Alongside the announcement of its new Trainium3 accelerator, Amazon has introduced the latest and most capable member of its in-house processor family: the Graviton5. Built on TSMC’s advanced 3 nm process and packing an impressive 192 cores, the chip is engineered to deliver higher performance for cloud-scale workloads without compromising energy efficiency—an increasingly critical balance for modern enterprises.
As cloud workloads continue to grow in both size and complexity, AWS has positioned Graviton5 as the company’s strongest and most efficient custom CPU to date. Compared to its predecessor, the new design promises up to 25% more compute performance, while maintaining the sustainability and cost advantages that Graviton processors are known for.
At the heart of the chip lies a densely packed 192-core cluster, the highest core count ever offered in Amazon EC2. The compact layout shortens inter-core data paths, reducing communication latency by up to 33% and further improving bandwidth. The transition to TSMC’s 3 nm node also contributes to improved thermal behavior and lower power draw.
One of the major architectural upgrades comes in the form of a substantially expanded 192 MB L3 cache—five times larger than before. Each core now accesses 2.6× more L3 than on Graviton4, keeping frequently used data closer to the processor and significantly cutting wait times. AWS has also refreshed the memory subsystem, pushing speeds to 7200 MT/s today, with support for 8800 MT/s DIMMs currently in development.

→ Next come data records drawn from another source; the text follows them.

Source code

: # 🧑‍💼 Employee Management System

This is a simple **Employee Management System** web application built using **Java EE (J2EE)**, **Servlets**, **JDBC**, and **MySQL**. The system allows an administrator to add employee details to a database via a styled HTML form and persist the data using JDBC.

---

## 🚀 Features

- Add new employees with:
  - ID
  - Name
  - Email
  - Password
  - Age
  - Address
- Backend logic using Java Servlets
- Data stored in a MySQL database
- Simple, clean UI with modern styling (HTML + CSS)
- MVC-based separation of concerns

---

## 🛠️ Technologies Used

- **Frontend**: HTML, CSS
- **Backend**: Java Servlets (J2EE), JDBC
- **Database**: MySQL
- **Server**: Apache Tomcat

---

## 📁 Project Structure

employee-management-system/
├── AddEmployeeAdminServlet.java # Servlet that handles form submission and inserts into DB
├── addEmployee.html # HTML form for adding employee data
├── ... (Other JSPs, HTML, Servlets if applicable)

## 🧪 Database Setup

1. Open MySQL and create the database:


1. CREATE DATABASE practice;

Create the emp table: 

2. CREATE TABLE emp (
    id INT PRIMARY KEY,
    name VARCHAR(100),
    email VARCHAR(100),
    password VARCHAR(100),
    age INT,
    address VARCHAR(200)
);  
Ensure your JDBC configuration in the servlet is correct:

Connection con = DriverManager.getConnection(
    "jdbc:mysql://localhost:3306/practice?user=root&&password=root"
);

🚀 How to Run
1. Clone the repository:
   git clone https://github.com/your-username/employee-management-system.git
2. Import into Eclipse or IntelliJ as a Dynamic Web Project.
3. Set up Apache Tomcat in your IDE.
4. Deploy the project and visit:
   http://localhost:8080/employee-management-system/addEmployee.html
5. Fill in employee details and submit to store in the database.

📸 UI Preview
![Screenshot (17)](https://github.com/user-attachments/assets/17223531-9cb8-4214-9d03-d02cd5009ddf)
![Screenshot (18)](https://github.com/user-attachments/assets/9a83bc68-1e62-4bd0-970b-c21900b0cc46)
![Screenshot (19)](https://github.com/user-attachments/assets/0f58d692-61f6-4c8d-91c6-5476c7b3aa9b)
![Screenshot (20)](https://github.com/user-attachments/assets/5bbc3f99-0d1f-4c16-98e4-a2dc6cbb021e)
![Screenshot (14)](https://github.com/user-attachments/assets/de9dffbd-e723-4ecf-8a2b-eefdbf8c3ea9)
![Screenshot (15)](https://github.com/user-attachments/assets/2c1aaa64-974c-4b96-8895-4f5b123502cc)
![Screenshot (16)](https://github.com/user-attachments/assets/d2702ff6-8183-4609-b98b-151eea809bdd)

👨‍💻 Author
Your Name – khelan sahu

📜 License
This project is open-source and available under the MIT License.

Networking and storage I/O also see notable gains. Graviton5-based EC2 instances deliver, on average, 15% higher network performance and 20% higher EBS bandwidth, with the largest instance sizes capable of doubling available network throughput. These improvements translate directly into faster distributed applications, shorter backup windows, and more consistent performance under heavy load.
Although instances run in a single-socket configuration, AWS distinguished engineer Ali Saidi confirmed that a dual-socket design still exists behind the scenes, with both sockets communicating through a shared Nitro smartNIC. In addition, Graviton5 becomes the first server-class CPU to introduce PCIe 6.0, following in the footsteps of Graviton3, which brought PCIe 5.0 to the cloud.
Several major companies have already validated early Graviton5 gains.
AWS has launched its first Graviton5-powered instances—M9g general-purpose EC2 instances—now available in preview. Compute-optimized C9g and memory-optimized R9g families are slated for release in 2026.
Compared to the previous-generation M8g lineup, the new M9g instances deliver up to 25% better performance. While M8g relied on a dual-socket design with two 96-core processors, Graviton5 consolidates all 192 cores into a single socket, simplifying the architecture and improving efficiency.